Thierry Dufourmantelle’s Cascade is a major work in the Collection. The suspensions suggest the movement of a waterfall. Poetry and lightness… all in concrete and steel.
“The poetic universe that is mine today is situated between abstraction and figuration: it is a universe of evocation. There are strange architectures that evoke temples, castles, boats or primitive dwellings.” (Extract from the catalogue Thierry Dufourmantelle – Sculptures – May 2011)
The sculptor Thierry Dufourmantelle certainly owes his passion for the science of materials to his first training as an architect. During a residency at Casa Vélasquez in 1986, he began to develop the technique of partitioned cement: evocative shapes, such as crescents or flints, are cast in cement, held together by welded steel bars. Their surfaces are treated with pigmented coatings before being sanded. These subtly modelled elements are suspended from a rigid structure by metal rods, thus tracing a pattern in space.
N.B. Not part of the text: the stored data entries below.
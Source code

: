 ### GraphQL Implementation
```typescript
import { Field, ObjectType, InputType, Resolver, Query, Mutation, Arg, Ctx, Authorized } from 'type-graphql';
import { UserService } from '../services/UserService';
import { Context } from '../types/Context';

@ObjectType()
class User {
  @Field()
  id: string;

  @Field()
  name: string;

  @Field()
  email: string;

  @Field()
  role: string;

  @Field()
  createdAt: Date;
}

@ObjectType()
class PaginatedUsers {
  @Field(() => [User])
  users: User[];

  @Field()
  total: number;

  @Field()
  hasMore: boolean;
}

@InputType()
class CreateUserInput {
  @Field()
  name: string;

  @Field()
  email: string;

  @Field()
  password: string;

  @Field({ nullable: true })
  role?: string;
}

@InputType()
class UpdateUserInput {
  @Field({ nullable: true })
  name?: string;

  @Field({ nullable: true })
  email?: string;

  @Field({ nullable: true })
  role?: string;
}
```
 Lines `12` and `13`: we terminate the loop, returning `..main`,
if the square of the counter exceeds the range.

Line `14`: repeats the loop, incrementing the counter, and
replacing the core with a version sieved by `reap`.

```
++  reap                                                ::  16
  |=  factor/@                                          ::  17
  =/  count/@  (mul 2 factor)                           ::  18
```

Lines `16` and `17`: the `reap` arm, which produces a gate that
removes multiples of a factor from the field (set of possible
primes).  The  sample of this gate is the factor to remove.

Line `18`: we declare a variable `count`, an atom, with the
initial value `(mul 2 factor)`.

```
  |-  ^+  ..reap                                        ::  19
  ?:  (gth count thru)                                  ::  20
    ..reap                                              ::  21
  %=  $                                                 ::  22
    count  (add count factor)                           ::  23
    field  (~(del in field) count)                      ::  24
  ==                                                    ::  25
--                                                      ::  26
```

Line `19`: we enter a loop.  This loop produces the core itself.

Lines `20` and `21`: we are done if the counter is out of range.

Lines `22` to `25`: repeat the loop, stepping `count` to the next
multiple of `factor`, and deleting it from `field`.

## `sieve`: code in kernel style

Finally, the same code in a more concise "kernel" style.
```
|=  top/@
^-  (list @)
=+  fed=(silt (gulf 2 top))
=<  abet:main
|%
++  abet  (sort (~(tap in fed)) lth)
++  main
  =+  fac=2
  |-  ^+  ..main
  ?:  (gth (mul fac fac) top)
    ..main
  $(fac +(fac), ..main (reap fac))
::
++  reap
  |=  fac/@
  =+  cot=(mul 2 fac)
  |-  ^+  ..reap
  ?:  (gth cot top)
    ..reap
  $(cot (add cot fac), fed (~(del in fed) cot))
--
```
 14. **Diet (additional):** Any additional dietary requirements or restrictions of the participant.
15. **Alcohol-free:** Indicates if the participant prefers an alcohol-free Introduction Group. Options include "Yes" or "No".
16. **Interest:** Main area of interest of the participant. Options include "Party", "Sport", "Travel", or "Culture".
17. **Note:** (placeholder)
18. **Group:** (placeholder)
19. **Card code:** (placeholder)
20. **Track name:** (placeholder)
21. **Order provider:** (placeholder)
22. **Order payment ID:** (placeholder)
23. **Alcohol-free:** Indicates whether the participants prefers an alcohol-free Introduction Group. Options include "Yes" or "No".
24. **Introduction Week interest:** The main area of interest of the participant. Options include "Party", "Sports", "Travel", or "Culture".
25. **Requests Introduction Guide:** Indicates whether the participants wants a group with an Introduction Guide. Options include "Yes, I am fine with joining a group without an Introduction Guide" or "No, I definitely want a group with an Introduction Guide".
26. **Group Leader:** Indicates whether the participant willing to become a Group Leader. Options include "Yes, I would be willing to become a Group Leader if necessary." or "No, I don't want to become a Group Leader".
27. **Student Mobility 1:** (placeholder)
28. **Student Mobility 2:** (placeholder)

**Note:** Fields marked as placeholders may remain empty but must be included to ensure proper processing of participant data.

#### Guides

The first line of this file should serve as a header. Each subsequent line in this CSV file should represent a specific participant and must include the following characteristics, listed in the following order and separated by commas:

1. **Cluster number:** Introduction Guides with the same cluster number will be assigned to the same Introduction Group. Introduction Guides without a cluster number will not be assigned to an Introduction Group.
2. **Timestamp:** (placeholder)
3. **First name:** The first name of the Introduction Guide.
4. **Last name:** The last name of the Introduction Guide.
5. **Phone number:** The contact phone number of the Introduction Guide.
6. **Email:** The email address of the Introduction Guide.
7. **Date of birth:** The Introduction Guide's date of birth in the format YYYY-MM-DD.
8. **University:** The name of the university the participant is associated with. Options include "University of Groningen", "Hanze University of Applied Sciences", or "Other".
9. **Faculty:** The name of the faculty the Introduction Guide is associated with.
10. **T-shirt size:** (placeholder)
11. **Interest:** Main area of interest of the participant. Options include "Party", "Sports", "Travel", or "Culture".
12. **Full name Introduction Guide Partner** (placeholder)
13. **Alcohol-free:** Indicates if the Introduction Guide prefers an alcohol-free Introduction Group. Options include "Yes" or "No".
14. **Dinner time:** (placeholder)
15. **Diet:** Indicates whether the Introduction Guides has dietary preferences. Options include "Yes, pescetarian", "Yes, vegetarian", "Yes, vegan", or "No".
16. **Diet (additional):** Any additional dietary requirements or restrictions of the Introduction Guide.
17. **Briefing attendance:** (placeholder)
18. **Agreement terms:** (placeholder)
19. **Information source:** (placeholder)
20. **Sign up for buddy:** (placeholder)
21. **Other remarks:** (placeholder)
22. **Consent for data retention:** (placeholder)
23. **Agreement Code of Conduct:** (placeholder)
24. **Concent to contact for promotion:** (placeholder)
In La Cascade, the sensation of movement suggested by this device is further accentuated by the gradual descent of the shapes. Made of iron and cement, the drops of strange shapes that we sometimes think we recognise cascade down. They remain suspended in space on metal rods, like puppets locked in their cages waiting for the performance. Everything is motionless, silent, the masses heavy, and the counterpoint, at the top, of curved, slender lines, but one nevertheless has the sensation of a movement that the gradual descent of the forms accentuates.